The Afghans are a noble people who have mastered bravery under the harsh tutelage of history. I know this as once, in the midst of a surreal afternoon, I lunched with their national cricket captain. The image of him recalling and reliving the euphoria of his teams’ first ever victory was truly humbling, and something I will never forget. Afghans are passionately patriotic, often to the brink of hysteria, and have a deep, mystical connection with their tribe and terrain. They desperately want the world to see the land they love, not the desolate, war-ravaged wasteland shown on television.
The owner cum chef, I hope the first of many an obliging host, was no different. He was, for one night only, a cultural attaché. He beseeched me to marvel at the intricate mosaic tiling of his decorative kiln; the oil painting of afghan horsemen riding into the sunset; carved birds of prey swooping down from ceiling brackets. There was no denying it was an evocative scene that suspended the imagination enough to be far more than a mere pastiche. On the authenticity scale, this was closer to Khyber than kitsch.
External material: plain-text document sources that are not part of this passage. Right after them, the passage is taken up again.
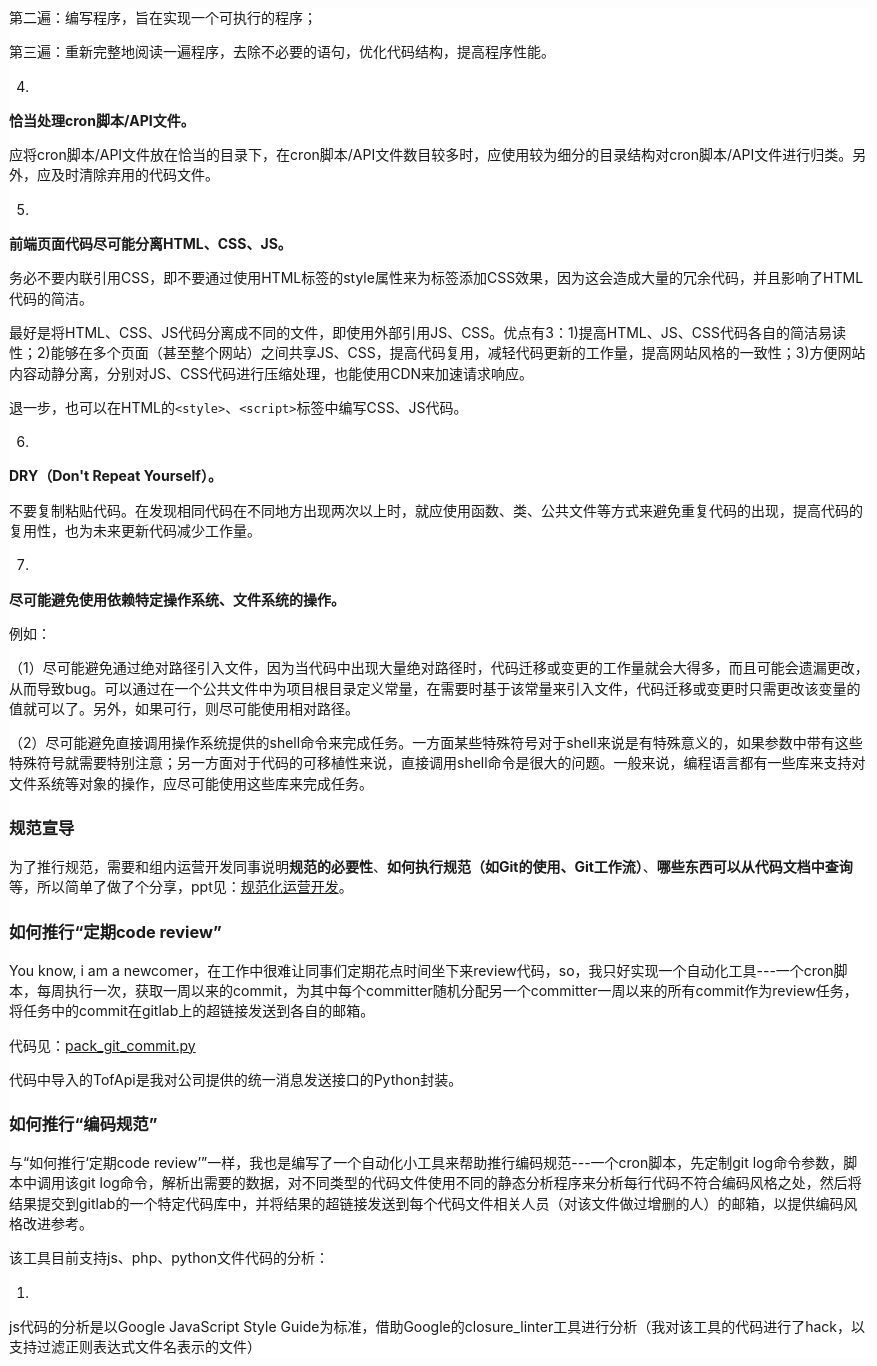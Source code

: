 第二遍：编写程序，旨在实现一个可执行的程序；

第三遍：重新完整地阅读一遍程序，去除不必要的语句，优化代码结构，提高程序性能。

4.
**恰当处理cron脚本/API文件。**

应将cron脚本/API文件放在恰当的目录下，在cron脚本/API文件数目较多时，应使用较为细分的目录结构对cron脚本/API文件进行归类。另外，应及时清除弃用的代码文件。

5.
**前端页面代码尽可能分离HTML、CSS、JS。**

务必不要内联引用CSS，即不要通过使用HTML标签的style属性来为标签添加CSS效果，因为这会造成大量的冗余代码，并且影响了HTML代码的简洁。

最好是将HTML、CSS、JS代码分离成不同的文件，即使用外部引用JS、CSS。优点有3：1)提高HTML、JS、CSS代码各自的简洁易读性；2)能够在多个页面（甚至整个网站）之间共享JS、CSS，提高代码复用，减轻代码更新的工作量，提高网站风格的一致性；3)方便网站内容动静分离，分别对JS、CSS代码进行压缩处理，也能使用CDN来加速请求响应。

退一步，也可以在HTML的``<style>``、``<script>``标签中编写CSS、JS代码。

6.
**DRY（Don't Repeat Yourself）。**

不要复制粘贴代码。在发现相同代码在不同地方出现两次以上时，就应使用函数、类、公共文件等方式来避免重复代码的出现，提高代码的复用性，也为未来更新代码减少工作量。

7.
**尽可能避免使用依赖特定操作系统、文件系统的操作。**

例如：

（1）尽可能避免通过绝对路径引入文件，因为当代码中出现大量绝对路径时，代码迁移或变更的工作量就会大得多，而且可能会遗漏更改，从而导致bug。可以通过在一个公共文件中为项目根目录定义常量，在需要时基于该常量来引入文件，代码迁移或变更时只需更改该变量的值就可以了。另外，如果可行，则尽可能使用相对路径。

（2）尽可能避免直接调用操作系统提供的shell命令来完成任务。一方面某些特殊符号对于shell来说是有特殊意义的，如果参数中带有这些特殊符号就需要特别注意；另一方面对于代码的可移植性来说，直接调用shell命令是很大的问题。一般来说，编程语言都有一些库来支持对文件系统等对象的操作，应尽可能使用这些库来完成任务。


### 规范宣导

为了推行规范，需要和组内运营开发同事说明**规范的必要性**、**如何执行规范（如Git的使用、Git工作流）**、**哪些东西可以从代码文档中查询**等，所以简单了做了个分享，ppt见：[规范化运营开发](https://raw.github.com/youngsterxyf/youngsterxyf.github.com/blob/master/assets/files/s-o-p.pdf)。

### 如何推行“定期code review”

You know, i am a newcomer，在工作中很难让同事们定期花点时间坐下来review代码，so，我只好实现一个自动化工具---一个cron脚本，每周执行一次，获取一周以来的commit，为其中每个committer随机分配另一个committer一周以来的所有commit作为review任务，将任务中的commit在gitlab上的超链接发送到各自的邮箱。

代码见：[pack_git_commit.py](https://gist.github.com/youngsterxyf/7002279)

代码中导入的TofApi是我对公司提供的统一消息发送接口的Python封装。

### 如何推行“编码规范”

与“如何推行‘定期code review’”一样，我也是编写了一个自动化小工具来帮助推行编码规范---一个cron脚本，先定制git log命令参数，脚本中调用该git log命令，解析出需要的数据，对不同类型的代码文件使用不同的静态分析程序来分析每行代码不符合编码风格之处，然后将结果提交到gitlab的一个特定代码库中，并将结果的超链接发送到每个代码文件相关人员（对该文件做过增删的人）的邮箱，以提供编码风格改进参考。

该工具目前支持js、php、python文件代码的分析：
 
1.
js代码的分析是以Google JavaScript Style Guide为标准，借助Google的closure_linter工具进行分析（我对该工具的代码进行了hack，以支持过滤正则表达式文件名表示的文件）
We dined cross-legged on a raised wooden platform covered with rugs and scattered with richly embroidered cushions. This is how guests are received in an Afghan household, each article and adornment reflecting the virtue and valour of the host. Above us were hung ancient stringed instruments that would, I can only imagine, provide an eery refrain to haunting lament. Slaves to tradition we ordered some mint tea. It was served in ornate porcelain cups festooned with ossack style dancers.
I’m not sure what I expected from the menu, but in any case I was surprised by the staples and specialities on offer. I had assumed it would be typical of the cuisine of Greater Persia, with simple grilled meats on long, entwining skewers. These featured of course but so did a cavalcade of curious native dishes, bursting with fruits and flavours. It was rich with seasonal vegetables and abundant vitamins. Afghanistan, it seems, is more fertile and alluvial than one would imagine. The chef explained that although vegetables and fruits grow with rare abandon, they do so only for a short season. With no means of refrigeration anything not consumed in the months of plenty is pickled. Us English are known to enjoy an onion so preserved, but a peach!
As a statement on Afghanistan’s long and troubled history ‘Carry on Up the Khyber’ is perhaps the worst ever consigned to celluloid. Frivolity and farce are not part of the Afghan story. This is a serious land of severe and serious deeds. As I sipped my tea I thought of the kite runners of Kabul: such earnest innocence in the face of such dread.
A delicate dish of fried aubergine was followed by a platter of Mantoo and Ashak, giant ravioli like pasta parcels, filled with minced lamb or stewed leek, topped with strained tomato. This was Mediterranean, not Middle Eastern, fare. It was a reminder that Afghanistan is a Eurasian state, influenced as much by Caucasian Europe as its Asian neighbours. The men, stocky and striking, Pashtun and Tajik, have blue eyes and fairer skin than the tribesmen of neighbouring Pakistan. They are born in the borderlands of east and west, courted and conquered by covetous cousins.
But as if to resist classification the next dish, a boiled shank of lamb in a bed of currant-infused rice, brought scents of Persia and India in its aroma. For me boiling is a procedure more suited to non-sentient organisms, but the meat was as tender as a lullaby and very enjoyable. There was an absence of the spice and rich seasoning you would expect in the Kashmir. Beyond the Khyber Pass lies a different land.
Afghanistan is as beguiling as it is brutal, an ancient and alluring land, whatever preconceptions and misconceptions you may arrive with.